DAYTON, Tenn. — Do more marketing of Rhea County. Increase cooperation between the community's businesses and government. Attract retirees. Recruit and retain retail businesses.
Those were some of the goals brought up by nearly 30 Rhea County leaders attending a meeting Tuesday of the Rhea Economic and Tourism Council.
It was the first meeting headed by the council's new executive director, John Payne, who took over after Raymond Walker resigned in December. Under Walker, recruiting and retaining industries was the main focus of the council, not marketing.
The "key is putting the plan together and implementing it" along with weighing the costs to accomplish the goals, Payne said after the session.

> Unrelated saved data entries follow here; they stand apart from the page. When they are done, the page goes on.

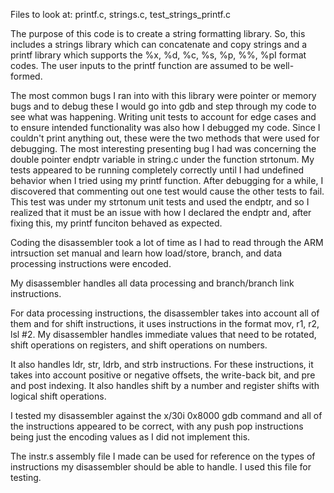 Files to look at: printf.c, strings.c, test_strings_printf.c

The purpose of this code is to create a string formatting library. So, this includes a strings library which can concatenate and copy strings and a printf library which supports the %x, %d, %c, %s, %p, %%, %pI format codes. The user inputs to the printf function are assumed to be well-formed.

The most common bugs I ran into with this library were pointer or memory bugs and to debug these I would go into gdb and step through my code to see what was happening. Writing unit tests to account for edge cases and to ensure intended functionality was also how I debugged my code. Since I couldn't print anything out, these were the two methods that were used for debugging. The most interesting presenting bug I had was concerning the double pointer endptr variable in string.c under the function strtonum. My tests appeared to be running completely correctly until I had undefined behavior when I tried using my printf function. After debugging for a while, I discovered that commenting out one test would cause the other tests to fail. This test was under my strtonum unit tests and used the endptr, and so I realized that it must be an issue with how I declared the endptr and, after fixing this, my printf funciton behaved as expected.

Coding the disassembler took a lot of time as I had to read through the ARM intrsuction set manual and learn how load/store, branch, and data processing instructions were encoded.

My disassembler handles all data processing and branch/branch link instructions. 

For data processing instructions, the disassembler takes into account all of them and for shift
instructions, it uses instructions in the format mov, r1, r2, lsl #2. My disassembler handles
immediate values that need to be rotated, shift operations on registers, and shift operations on
numbers.

It also handles ldr, str, ldrb, and strb instructions. For these instructions, it takes into account
positive or negative offsets, the write-back bit, and pre and post indexing. It also handles shift by
a number and register shifts with logical shift operations. 

I tested my disassembler against the x/30i 0x8000 gdb command and all of the instructions appeared to be correct,
with any push pop instructions being just the encoding values as I did not implement this.

The instr.s assembly file I made can be used for reference on the types of instructions my disassembler should be able to 
handle. I used this file for testing.

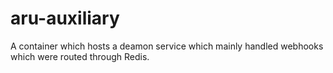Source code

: # aru-auxiliary

A container which hosts a deamon service which mainly handled webhooks which were routed through Redis.
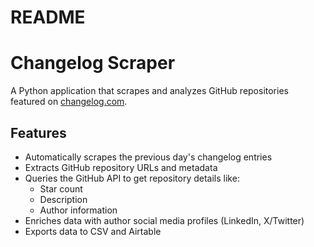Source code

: # README

# Changelog Scraper

A Python application that scrapes and analyzes GitHub repositories featured on [changelog.com](https://nightly.changelog.com).

## Features

- Automatically scrapes the previous day's changelog entries
- Extracts GitHub repository URLs and metadata
- Queries the GitHub API to get repository details like:
  - Star count
  - Description
  - Author information
- Enriches data with author social media profiles (LinkedIn, X/Twitter)
- Exports data to CSV and Airtable
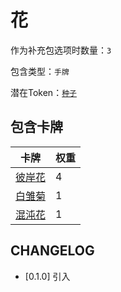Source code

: # 花

作为补充包选项时数量：`3`

包含类型：`手牌`

潜在Token：[`种子`](种子.md)

## 包含卡牌

卡牌 | 权重
--- | ---
[彼岸花](../卡牌/彼岸花.md) | 4
[白雏菊](../卡牌/白雏菊.md) | 1
[混沌花](../卡牌/混沌花.md) | 1

## CHANGELOG

- [0.1.0] 引入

Millie Callaway, community development consultant for the Tennessee Valley Authority, which operates the Watts Bar Nuclear Plant in Spring City, Tenn., described the meeting as "setting the table ... for future priorities and impact."
She said she would use information gathered at the session for a report to help direct the council's strategy to achieve the goals.
President Lenita Sanders, with the Dayton Chamber of Commerce, listed "market Rhea County" as one of her top three priorities.
Rhea County Executive George Thacker agreed. He said that last year he created TV and radio commercials to showcase "great things in Rhea County that don't cost anything" to attract budget-conscious travelers.
Payne said accomplishing the goals includes bringing in people who live outside Rhea rather than simply passing money among county residents.
A longtime goal for economic leaders has been industrial growth and the development of the industrial parks.
Leaders listed Rhea's accomplishments in the last decade and challenges they've encountered.
They lauded MainStreet Dayton's state-funded courthouse revitalization and the construction of Rhea County High School in Evensville.